Wondering which superfoods will make your summer healthier? Check out these nutritional powerhouses.
- Peaches
Every time you have a bite into this juicy summer food, you will be getting a healthy dose of vitamin C, niacin and potassium. It helps regulate blood pressure as well as aid muscle recovery after a workout.
- Avocados
Avocados are a healthy source of monounsaturated fat as well as number of antioxidants, all of which help to improve cardiovascular health and regulate sugar levels.
- Pineapple
The tropical fruit is rich in vitamins, enzymes and antioxidants, and may help boost the immune system and aid digestion.
- Cherries
Cherries are only at their peak for a short time in summer – so grab them while you can.
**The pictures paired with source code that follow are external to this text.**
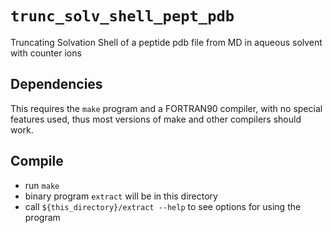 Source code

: # `trunc_solv_shell_pept_pdb`
Truncating Solvation Shell of a peptide pdb file from MD in aqueous solvent with counter ions

## Dependencies

This requires the `make` program and a FORTRAN90 compiler, 
with no special features used, thus most versions of make
and other compilers should work.

## Compile

- run `make`
- binary program `extract` will be in this directory
- call `${this_directory}/extract --help` to see options for using the program 
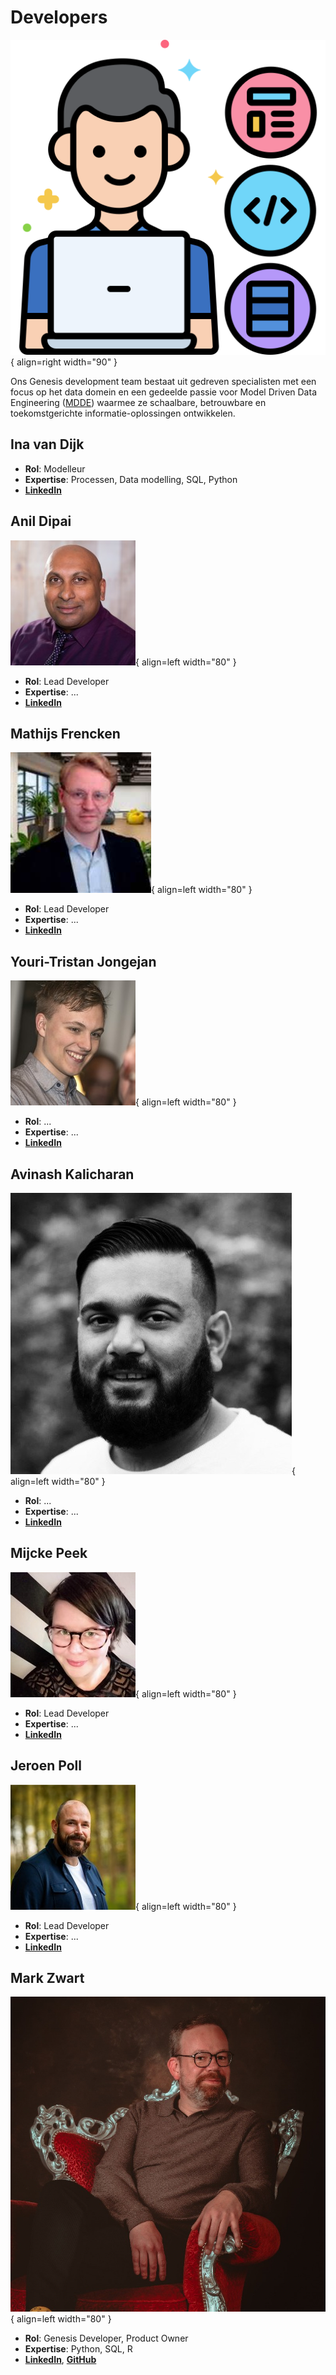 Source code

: # Developers

![Developers](images/developers.png){ align=right width="90" }

Ons Genesis development team bestaat uit gedreven specialisten met een focus op het data domein en een gedeelde passie voor Model Driven Data Engineering ([MDDE](https://en.wikipedia.org/wiki/Model-driven_engineering)) waarmee ze schaalbare, betrouwbare en toekomstgerichte informatie-oplossingen ontwikkelen.


## Ina van Dijk

* **Rol**: Modelleur
* **Expertise**: Processen, Data modelling, SQL, Python
* **[LinkedIn](https://github.com/sara-vries)**

## Anil Dipai
![Anil Dipai](images/developers/anil_dipai.jpeg){ align=left width="80" }

* **Rol**: Lead Developer
* **Expertise**: ...
* **[LinkedIn](https://www.linkedin.com/in/anil-dipai-3a4a096/)**

## Mathijs Frencken
![Mathijs Frencken](images/developers/mathijs_frencken.jpg){ align=left width="80" }

* **Rol**: Lead Developer
* **Expertise**: ...
* **[LinkedIn](https://www.linkedin.com/in/mathijsfrencken/)**

## Youri-Tristan Jongejan
![Youri-Tristan Jongejan](images/developers/youri_tristan_jongejan.jpeg){ align=left width="80" }

* **Rol**: ...
* **Expertise**: ...
* **[LinkedIn](https://www.linkedin.com/in/youritristanjongejan/)**

## Avinash Kalicharan
![Avinash Kalicharan](images/developers/avinash_kalicharan.jpeg){ align=left width="80" }

* **Rol**: ...
* **Expertise**: ...
* **[LinkedIn](https://www.linkedin.com/in/avinashkalicharan/)**

## Mijcke Peek
![Mijcke Peek](images/developers/mijcke_peek.jpeg){ align=left width="80" }

* **Rol**: Lead Developer
* **Expertise**: ...
* **[LinkedIn](https://www.linkedin.com/in/mijckepeek/)**

## Jeroen Poll
![Jeroen Poll](images/developers/jeroen_poll.jpeg){ align=left width="80" }

* **Rol**: Lead Developer
* **Expertise**: ...
* **[LinkedIn](https://www.linkedin.com/in/jeroenpoll/)**

## Mark Zwart
![Mark Zwart](images/developers/mark_zwart.jpeg){ align=left width="80" }

* **Rol**: Genesis Developer, Product Owner
* **Expertise**: Python, SQL, R
* **[LinkedIn](https://www.linkedin.com/in/markzwart76/)**, **[GitHub](https://github.com/mark-me)**
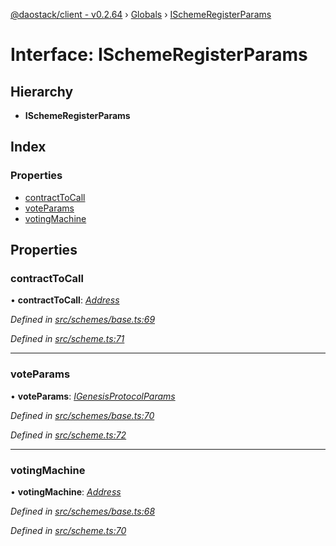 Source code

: [@daostack/client - v0.2.64](../README.md) › [Globals](../globals.md) › [ISchemeRegisterParams](ischemeregisterparams.md)

# Interface: ISchemeRegisterParams

## Hierarchy

* **ISchemeRegisterParams**

## Index

### Properties

* [contractToCall](ischemeregisterparams.md#contracttocall)
* [voteParams](ischemeregisterparams.md#voteparams)
* [votingMachine](ischemeregisterparams.md#votingmachine)

## Properties

###  contractToCall

• **contractToCall**: *[Address](../globals.md#address)*

*Defined in [src/schemes/base.ts:69](https://github.com/dorgtech/client/blob/19b4373/src/schemes/base.ts#L69)*

*Defined in [src/scheme.ts:71](https://github.com/dorgtech/client/blob/19b4373/src/scheme.ts#L71)*

___

###  voteParams

• **voteParams**: *[IGenesisProtocolParams](igenesisprotocolparams.md)*

*Defined in [src/schemes/base.ts:70](https://github.com/dorgtech/client/blob/19b4373/src/schemes/base.ts#L70)*

*Defined in [src/scheme.ts:72](https://github.com/dorgtech/client/blob/19b4373/src/scheme.ts#L72)*

___

###  votingMachine

• **votingMachine**: *[Address](../globals.md#address)*

*Defined in [src/schemes/base.ts:68](https://github.com/dorgtech/client/blob/19b4373/src/schemes/base.ts#L68)*

*Defined in [src/scheme.ts:70](https://github.com/dorgtech/client/blob/19b4373/src/scheme.ts#L70)*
Each little fruit contains compounds that may protect the heart and prevent arthritis pain.
- Berries
Whether strawberries, blueberries, blackberries or raspberries, all berries are loaded with cancer-fighting nutrients called anthocyanins, and they can also help protect the heart.
- Bell Peppers
These sweet crunchy veggies are a good source of vitamin C as well as some fibre and vitamin B6, but you may want to reconsider them if you are nightshade sensitive.
- Tomatoes
The redder the tomatoes the better! This summertime favourite is full of lycopene, which has been proven to protect the skin from harmful UV rays as well as lower risk of cancer and heart disease.
- Watermelon
Made of 92 percent water and six percent sugar, watermelon is a sweet way to stay hydrated. It is rich in lycopene and potassium, and you can even freeze it in slices for more fun.
- Fish
Keep your brain in good health by eating plenty fish this season! It contains omega-3 fatty acid component, which can help enhance memory while slowing down mental decline.
- Grapes
Sweet, tangy and packed with antioxidants, grapes contains plenty of phytonutrients as well as antioxidants. They aid improved cognitive health and better blood pressure regulation.
The foods above are packed full of powerful nutrients, so consider adding them to your warm-weather diet.